Die Hausformen im Überblick

Es bieten sich für die Architektur von heute zahlreiche neue Möglichkeiten in Hinblick auf Form und Beschaffenheit von Häusern an.

Eine bestimmte Hausform bringt auch immer eine gewisse Fülle an Vor- und Nachteilen mit sich.

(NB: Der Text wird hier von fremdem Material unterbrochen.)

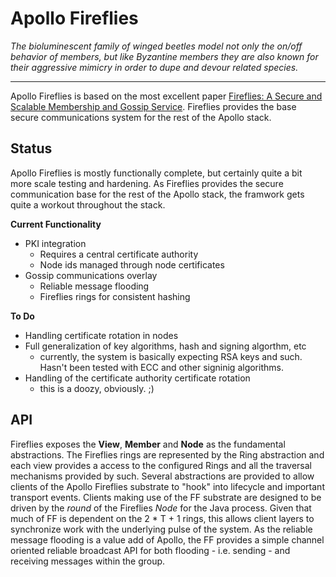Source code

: # Apollo Fireflies

_The bioluminescent family of winged beetles model not only the on/off behavior of members, but like Byzantine members they are also known for their aggressive mimicry in order to dupe and devour related species._

---
Apollo Fireflies is based on the most excellent paper [Fireflies: A Secure and Scalable Membership and Gossip Service](https://ymsir.com/papers/fireflies-tocs.pdf).  Fireflies provides the base secure communications system for the rest of the Apollo stack.

## Status

Apollo Fireflies is mostly functionally complete, but certainly quite a bit more scale testing and hardening.  As Fireflies provides the secure communication base for the rest of the Apollo stack, the framwork gets quite a workout throughout the stack.

__Current Functionality__
* PKI integration
    * Requires a central certificate authority
    * Node ids managed through node certificates
* Gossip communications overlay
    * Reliable message flooding
    * Fireflies rings for consistent hashing

__To Do__
* Handling certificate rotation in nodes
* Full generalization of key algorithms, hash and signing algorthm, etc
    * currently, the system is basically expecting RSA keys and such.  Hasn't been tested with ECC and other signinig algorithms.
* Handling of the certificate authority certificate rotation
    * this is a doozy, obviously. ;)

## API

Fireflies exposes the __View__, __Member__ and __Node__ as the fundamental abstractions.  The Fireflies rings are represented by the Ring abstraction and each view provides a access to the configured Rings and all the traversal mechanisms provided by such.  Several abstractions are provided to allow clients of the Apollo Fireflies substrate to "hook" into lifecycle and important transport events.  Clients making use of the FF substrate are designed to be driven by the _round_ of the Fireflies _Node_ for the Java process.  Given that much of FF is dependent on the 2 * T + 1 rings, this allows client layers to synchronize work with the underlying pulse of the system.  As the reliable message flooding is a value add of Apollo, the FF provides a simple channel oriented reliable broadcast API for both flooding - i.e. sending - and receiving messages within the group.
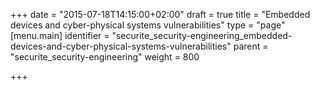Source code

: +++
date = "2015-07-18T14:15:00+02:00"
draft = true
title = "Embedded devices and cyber-physical systems vulnerabilities"
type = "page"
[menu.main]
identifier = "securite_security-engineering_embedded-devices-and-cyber-physical-systems-vulnerabilities"
parent = "securite_security-engineering"
weight = 800

+++
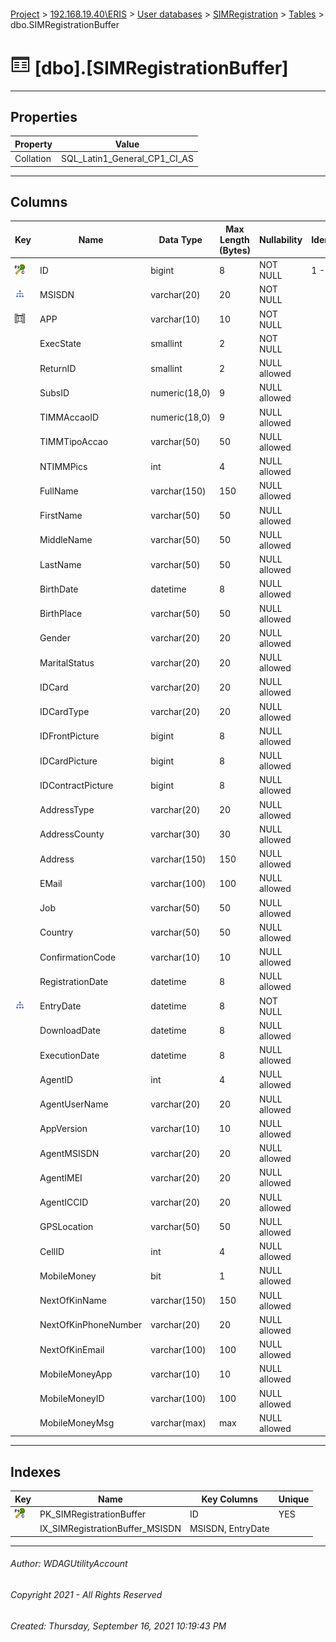 #### 

[Project](../../../../index.md) > [192.168.19.40\\ERIS](../../../index.md) > [User databases](../../index.md) > [SIMRegistration](../index.md) > [Tables](Tables.md) > dbo.SIMRegistrationBuffer

# ![Tables](../../../../Images/Table32.png) [dbo].[SIMRegistrationBuffer]

---

## <a name="#properties"></a>Properties

| Property | Value |
|---|---|
| Collation | SQL_Latin1_General_CP1_CI_AS |


---

## <a name="#columns"></a>Columns

| Key | Name | Data Type | Max Length (Bytes) | Nullability | Identity | Default |
|---|---|---|---|---|---|---|
| [![Cluster Primary Key PK_SIMRegistrationBuffer: ID](../../../../Images/pkcluster.png)](#indexes) | ID | bigint | 8 | NOT NULL | 1 - 1 |  |
| [![Indexes IX_SIMRegistrationBuffer_MSISDN](../../../../Images/Index.png)](#indexes) | MSISDN | varchar(20) | 20 | NOT NULL |  |  |
| [![Check Constraints CHK_SimRegBuff_APP : ([APP]='MIG' OR [APP]='TEST' OR [APP]='SIMREG' OR [APP]='SMSREG' OR [APP]='TIMM-OS' OR [APP]='TIMM-CC')](../../../../Images/c-constraint.png)](#checkconstraints) | APP | varchar(10) | 10 | NOT NULL |  |  |
|  | ExecState | smallint | 2 | NOT NULL |  | ((0)) |
|  | ReturnID | smallint | 2 | NULL allowed |  | ((0)) |
|  | SubsID | numeric(18,0) | 9 | NULL allowed |  |  |
|  | TIMMAccaoID | numeric(18,0) | 9 | NULL allowed |  |  |
|  | TIMMTipoAccao | varchar(50) | 50 | NULL allowed |  |  |
|  | NTIMMPics | int | 4 | NULL allowed |  |  |
|  | FullName | varchar(150) | 150 | NULL allowed |  |  |
|  | FirstName | varchar(50) | 50 | NULL allowed |  |  |
|  | MiddleName | varchar(50) | 50 | NULL allowed |  |  |
|  | LastName | varchar(50) | 50 | NULL allowed |  |  |
|  | BirthDate | datetime | 8 | NULL allowed |  |  |
|  | BirthPlace | varchar(50) | 50 | NULL allowed |  |  |
|  | Gender | varchar(20) | 20 | NULL allowed |  |  |
|  | MaritalStatus | varchar(20) | 20 | NULL allowed |  |  |
|  | IDCard | varchar(20) | 20 | NULL allowed |  |  |
|  | IDCardType | varchar(20) | 20 | NULL allowed |  |  |
|  | IDFrontPicture | bigint | 8 | NULL allowed |  |  |
|  | IDCardPicture | bigint | 8 | NULL allowed |  |  |
|  | IDContractPicture | bigint | 8 | NULL allowed |  |  |
|  | AddressType | varchar(20) | 20 | NULL allowed |  |  |
|  | AddressCounty | varchar(30) | 30 | NULL allowed |  |  |
|  | Address | varchar(150) | 150 | NULL allowed |  |  |
|  | EMail | varchar(100) | 100 | NULL allowed |  |  |
|  | Job | varchar(50) | 50 | NULL allowed |  |  |
|  | Country | varchar(50) | 50 | NULL allowed |  |  |
|  | ConfirmationCode | varchar(10) | 10 | NULL allowed |  |  |
|  | RegistrationDate | datetime | 8 | NULL allowed |  |  |
| [![Indexes IX_SIMRegistrationBuffer_MSISDN](../../../../Images/Index.png)](#indexes) | EntryDate | datetime | 8 | NOT NULL |  | (getdate()) |
|  | DownloadDate | datetime | 8 | NULL allowed |  |  |
|  | ExecutionDate | datetime | 8 | NULL allowed |  |  |
|  | AgentID | int | 4 | NULL allowed |  |  |
|  | AgentUserName | varchar(20) | 20 | NULL allowed |  |  |
|  | AppVersion | varchar(10) | 10 | NULL allowed |  |  |
|  | AgentMSISDN | varchar(20) | 20 | NULL allowed |  |  |
|  | AgentIMEI | varchar(20) | 20 | NULL allowed |  |  |
|  | AgentICCID | varchar(20) | 20 | NULL allowed |  |  |
|  | GPSLocation | varchar(50) | 50 | NULL allowed |  |  |
|  | CellID | int | 4 | NULL allowed |  |  |
|  | MobileMoney | bit | 1 | NULL allowed |  |  |
|  | NextOfKinName | varchar(150) | 150 | NULL allowed |  |  |
|  | NextOfKinPhoneNumber | varchar(20) | 20 | NULL allowed |  |  |
|  | NextOfKinEmail | varchar(100) | 100 | NULL allowed |  |  |
|  | MobileMoneyApp | varchar(10) | 10 | NULL allowed |  |  |
|  | MobileMoneyID | varchar(100) | 100 | NULL allowed |  |  |
|  | MobileMoneyMsg | varchar(max) | max | NULL allowed |  |  |


---

## <a name="#indexes"></a>Indexes

| Key | Name | Key Columns | Unique |
|---|---|---|---|
| [![Cluster Primary Key PK_SIMRegistrationBuffer: ID](../../../../Images/pkcluster.png)](#indexes) | PK_SIMRegistrationBuffer | ID | YES |
|  | IX_SIMRegistrationBuffer_MSISDN | MSISDN, EntryDate |  |


---

###### Author:  WDAGUtilityAccount

###### Copyright 2021 - All Rights Reserved

###### Created: Thursday, September 16, 2021 10:19:43 PM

Als Entscheidungshilfe dient folgende Aufzählung:

Einfamilienhäuser:

Mit einem Einfamilienhaus sind Familien sicherlich am unabhängigsten bzw. ungestörtesten.

Doppelhäuser:

Ein Doppelhaus ist zwar baulich nicht ganz freistehend oder getrennt vom Nachbarn,
allerdings lebt es sich da auch noch ziemlich unabhängig verglichen mit Reihenhäusern.

Kettenhäuser:

Wie der Name schon sagt sind Kettenhäuser dicht beieinander liegende Häuser,
welche als Unterbrechung zwischen den Baureihen lediglich Trakte wie Garagen aufweisen.

Reihenhäuser:

Ausgeführt werden Reihenhäuser meist eher etwas enger und tiefer als andere Bauten.
Die Gliederung erfolgt dabei dem Gelände entsprechend und kann unterschiedlich mehrgeschossig sein und ist kurz von der Reihenbeschaffenheit.

Gartenhofhäuser:

Etwas unkonventioneller sind da schon Gartenhofhäuser. Diese werden als Wirtschaftstrakte in Bauweisen bzw. Formen aller L, U oder X mit Zwischenhöfen architektonisch aufgebaut.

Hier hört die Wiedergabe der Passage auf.